> What the exercise asks
Give back the entries below verbatim.
─── Data ───
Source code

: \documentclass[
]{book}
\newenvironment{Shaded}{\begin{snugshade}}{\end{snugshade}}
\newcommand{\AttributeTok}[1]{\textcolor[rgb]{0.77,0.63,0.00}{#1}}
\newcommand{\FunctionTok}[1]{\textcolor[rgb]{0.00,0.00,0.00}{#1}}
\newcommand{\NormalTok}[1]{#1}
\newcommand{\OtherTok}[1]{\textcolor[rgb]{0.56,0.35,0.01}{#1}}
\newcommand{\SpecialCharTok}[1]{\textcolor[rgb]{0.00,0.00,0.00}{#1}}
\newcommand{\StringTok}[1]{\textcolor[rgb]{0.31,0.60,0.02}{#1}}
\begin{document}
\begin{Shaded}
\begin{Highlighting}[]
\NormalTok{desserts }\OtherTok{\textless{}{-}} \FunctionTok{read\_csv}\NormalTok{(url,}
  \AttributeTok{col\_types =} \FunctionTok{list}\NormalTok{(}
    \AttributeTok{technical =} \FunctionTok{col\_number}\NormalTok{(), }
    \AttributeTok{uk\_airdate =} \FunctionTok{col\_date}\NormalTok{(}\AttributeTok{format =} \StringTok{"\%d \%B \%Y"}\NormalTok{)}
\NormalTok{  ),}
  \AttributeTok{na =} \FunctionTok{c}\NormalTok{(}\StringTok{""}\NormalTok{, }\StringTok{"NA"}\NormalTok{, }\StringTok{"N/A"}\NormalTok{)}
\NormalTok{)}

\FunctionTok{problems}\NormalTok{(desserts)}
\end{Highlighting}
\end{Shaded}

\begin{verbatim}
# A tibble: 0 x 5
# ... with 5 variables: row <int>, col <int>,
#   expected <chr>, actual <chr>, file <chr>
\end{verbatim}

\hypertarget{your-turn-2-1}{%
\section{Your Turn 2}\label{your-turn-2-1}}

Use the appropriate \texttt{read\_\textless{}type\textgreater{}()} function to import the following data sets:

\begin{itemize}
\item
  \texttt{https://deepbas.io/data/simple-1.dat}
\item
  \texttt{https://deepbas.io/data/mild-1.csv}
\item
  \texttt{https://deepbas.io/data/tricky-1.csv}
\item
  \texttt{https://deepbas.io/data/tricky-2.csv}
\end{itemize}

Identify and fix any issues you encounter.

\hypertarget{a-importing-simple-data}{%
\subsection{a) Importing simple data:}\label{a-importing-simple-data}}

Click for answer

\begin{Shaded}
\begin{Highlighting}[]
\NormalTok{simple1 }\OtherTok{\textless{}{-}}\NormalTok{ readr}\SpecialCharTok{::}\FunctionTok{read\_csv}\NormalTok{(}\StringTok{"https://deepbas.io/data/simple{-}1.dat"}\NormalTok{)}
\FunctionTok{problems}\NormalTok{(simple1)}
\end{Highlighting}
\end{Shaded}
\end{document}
───
> Solution
Source code

: \documentclass[
]{book}
\newenvironment{Shaded}{\begin{snugshade}}{\end{snugshade}}
\newcommand{\AttributeTok}[1]{\textcolor[rgb]{0.77,0.63,0.00}{#1}}
\newcommand{\FunctionTok}[1]{\textcolor[rgb]{0.00,0.00,0.00}{#1}}
\newcommand{\NormalTok}[1]{#1}
\newcommand{\OtherTok}[1]{\textcolor[rgb]{0.56,0.35,0.01}{#1}}
\newcommand{\SpecialCharTok}[1]{\textcolor[rgb]{0.00,0.00,0.00}{#1}}
\newcommand{\StringTok}[1]{\textcolor[rgb]{0.31,0.60,0.02}{#1}}
\begin{document}
\begin{Shaded}
\begin{Highlighting}[]
\NormalTok{desserts }\OtherTok{\textless{}{-}} \FunctionTok{read\_csv}\NormalTok{(url,}
  \AttributeTok{col\_types =} \FunctionTok{list}\NormalTok{(}
    \AttributeTok{technical =} \FunctionTok{col\_number}\NormalTok{(), }
    \AttributeTok{uk\_airdate =} \FunctionTok{col\_date}\NormalTok{(}\AttributeTok{format =} \StringTok{"\%d \%B \%Y"}\NormalTok{)}
\NormalTok{  ),}
  \AttributeTok{na =} \FunctionTok{c}\NormalTok{(}\StringTok{""}\NormalTok{, }\StringTok{"NA"}\NormalTok{, }\StringTok{"N/A"}\NormalTok{)}
\NormalTok{)}

\FunctionTok{problems}\NormalTok{(desserts)}
\end{Highlighting}
\end{Shaded}

\begin{verbatim}
# A tibble: 0 x 5
# ... with 5 variables: row <int>, col <int>,
#   expected <chr>, actual <chr>, file <chr>
\end{verbatim}

\hypertarget{your-turn-2-1}{%
\section{Your Turn 2}\label{your-turn-2-1}}

Use the appropriate \texttt{read\_\textless{}type\textgreater{}()} function to import the following data sets:

\begin{itemize}
\item
  \texttt{https://deepbas.io/data/simple-1.dat}
\item
  \texttt{https://deepbas.io/data/mild-1.csv}
\item
  \texttt{https://deepbas.io/data/tricky-1.csv}
\item
  \texttt{https://deepbas.io/data/tricky-2.csv}
\end{itemize}

Identify and fix any issues you encounter.

\hypertarget{a-importing-simple-data}{%
\subsection{a) Importing simple data:}\label{a-importing-simple-data}}

Click for answer

\begin{Shaded}
\begin{Highlighting}[]
\NormalTok{simple1 }\OtherTok{\textless{}{-}}\NormalTok{ readr}\SpecialCharTok{::}\FunctionTok{read\_csv}\NormalTok{(}\StringTok{"https://deepbas.io/data/simple{-}1.dat"}\NormalTok{)}
\FunctionTok{problems}\NormalTok{(simple1)}
\end{Highlighting}
\end{Shaded}
\end{document}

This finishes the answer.